Stocks end flat after HP shocker, Fed warning

Dow drops less than 8 points despite Bernanke warming of 'fiscal cliff' dangers and HP disclosure that it will have to take an $8.8 billion charge for accounting 'improprieties' at a company it acquired last year.

|
Brendan McDermid/Reuters
Traders work on the floor of the New York Stock Exchange, Nov. 20, 2012. Stocks were mostly flat as the market digested a new warming by Fed Chairman Bernanke about the 'fiscal cliff' and Hewlett-Packard announced a huge $8.8 billion charge for accounting 'improprieties.'

Falling oil prices and a surprise announcement from Hewlett-Packard weighed on technology and energy stocks Tuesday.

HP plunged 12 percent after executives said that a company HP bought for $10 billion last year lied about its finances. CEO Meg Whitman said that there were "serious accounting improprieties" at the search-engine company, Autonomy.

To account for it, HP took an $8.8 billion charge in its latest quarter. HP's stock lost $1.59 to $11.71.

A warning from the Federal Reserve chairman, Ben Bernanke, about the dangers of the "fiscal cliff" also weighed on the market in afternoon trading. The Dow Jones industrial average dropped as much as 94 points shortly after Bernanke spoke.

But the stock market crept higher through the late afternoon and ended the day flat. The Dow dropped 7.45 points to close at 12,788.51. The Standard & Poor's 500 index gained 0.92 point to 1,387.81.

On Monday, the Dow soared 207 points as investors focused on prospects for a deal between the White House and congressional Republicans to avoid the cliff, tax increases and government spending cuts set to take effect Jan. 1.

In a speech to the Economic Club of New York on Tuesday, Bernanke urged Congress to take action. Asked in a Q&A session whether the Fed could limit the economic hit posed by the budget-tightening measures, Bernanke said: "If the economy goes off the broad fiscal cliff, I don't think the Fed has the tools to offset that."

Many investors expect financial markets to turn turbulent when Congress returns from its Thanksgiving recess and begins bargaining with the White House to avoid the fiscal cliff.
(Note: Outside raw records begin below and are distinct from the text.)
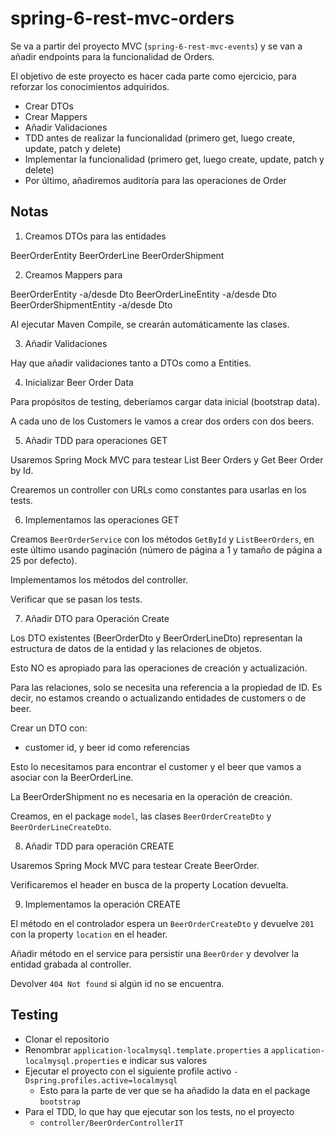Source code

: # spring-6-rest-mvc-orders

Se va a partir del proyecto MVC (`spring-6-rest-mvc-events`) y se van a añadir endpoints para la funcionalidad de Orders.

El objetivo de este proyecto es hacer cada parte como ejercicio, para reforzar los conocimientos adquiridos.

- Crear DTOs
- Crear Mappers
- Añadir Validaciones
- TDD antes de realizar la funcionalidad (primero get, luego create, update, patch y delete)
- Implementar la funcionalidad (primero get, luego create, update, patch y delete)
- Por último, añadiremos auditoría para las operaciones de Order

## Notas

1. Creamos DTOs para las entidades

BeerOrderEntity
BeerOrderLine
BeerOrderShipment

2. Creamos Mappers para

BeerOrderEntity -a/desde Dto
BeerOrderLineEntity -a/desde Dto
BeerOrderShipmentEntity -a/desde Dto

Al ejecutar Maven Compile, se crearán automáticamente las clases.

3. Añadir Validaciones

Hay que añadir validaciones tanto a DTOs como a Entities.

4. Inicializar Beer Order Data

Para propósitos de testing, deberíamos cargar data inicial (bootstrap data).

A cada uno de los Customers le vamos a crear dos orders con dos beers.

5. Añadir TDD para operaciones GET

Usaremos Spring Mock MVC para testear List Beer Orders y Get Beer Order by Id.

Crearemos un controller con URLs como constantes para usarlas en los tests.

6. Implementamos las operaciones GET

Creamos `BeerOrderService` con los métodos `GetById` y `ListBeerOrders`, en este último usando paginación (número de página a 1 y tamaño de página a 25 por defecto).

Implementamos los métodos del controller.

Verificar que se pasan los tests.

7. Añadir DTO para Operación Create

Los DTO existentes (BeerOrderDto y BeerOrderLineDto) representan la estructura de datos de la entidad y las relaciones de objetos.

Esto NO es apropiado para las operaciones de creación y actualización.

Para las relaciones, solo se necesita una referencia a la propiedad de ID. Es decir, no estamos creando o actualizando entidades de customers o de beer.

Crear un DTO con:
  - customer id, y beer id como referencias

Esto lo necesitamos para encontrar el customer y el beer que vamos a asociar con la BeerOrderLine.

La BeerOrderShipment no es necesaria en la operación de creación.

Creamos, en el package `model`, las clases `BeerOrderCreateDto` y `BeerOrderLineCreateDto`.

8. Añadir TDD para operación CREATE

Usaremos Spring Mock MVC para testear Create BeerOrder.

Verificaremos el header en busca de la property Location devuelta.

9. Implementamos la operación CREATE

El método en el controlador espera un `BeerOrderCreateDto` y devuelve `201` con la property `location` en el header.

Añadir método en el service para persistir una `BeerOrder` y devolver la entidad grabada al controller.

Devolver `404 Not found` si algún id no se encuentra.

## Testing

- Clonar el repositorio
- Renombrar `application-localmysql.template.properties` a `application-localmysql.properties` e indicar sus valores
- Ejecutar el proyecto con el siguiente profile activo `-Dspring.profiles.active=localmysql`
  - Esto para la parte de ver que se ha añadido la data en el package `bootstrap`
- Para el TDD, lo que hay que ejecutar son los tests, no el proyecto
  - `controller/BeerOrderControllerIT`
John Linahan, head of T. Rowe Price's U.S. equity group, said that if those negotiations stretch into late December, the stock market could resemble the wild trading of August 2011, when markets flipped from big gains one day to steep losses the next.

Energy stocks and the price of crude oil fell after the president of Egypt predicted that Israel's weeklong offensive in the Gaza Strip would end in hours and the Israeli prime minister said Israel would be a "willing partner" to a cease-fire.

Crude oil was down $2.53, or 2.8 percent, to $86.75 per barrel. It traded above $89 earlier in the day. Energy stocks in the S&P slipped 0.4 percent as a group. Tech stocksfared the worst, losing 0.6 percent.

The Nasdaq composite index gained 0.61 of a point to 2,916.68. The yield on the benchmark 10-year U.S. Treasury note rose to 1.66 percent.

Among stocks making headlines:

Hormel Foods dropped $1.25, or 4 percent, to $30.05 after its earnings and revenue fell below Wall Street expectations. The company said sales of Spam remained strong, and it increased its annual dividend 13 percent, to 68 cents per share.

Best Buy fell $1.79, or 13 percent, to $11.96, its lowest in more than a decade. The company, which has struggled for years against increased competition from online electronics retailers, turned in another dismal earnings report.

Krispy Kreme Doughnuts climbed $1.77, or 23 percent, to $9.31 after it forecast earnings for 2013 above what Wall Street was expecting.

— Green Mountain Coffee rose 54 cents, or 2 percent, to $27.87 after picking a new CEO, Brian Kelley of Coca-Cola.

Groupon gained 27 cents, or 9 percent, to $3.37 after a hedge fund, Tiger Global, said it had bought a 10 percent stake in the company.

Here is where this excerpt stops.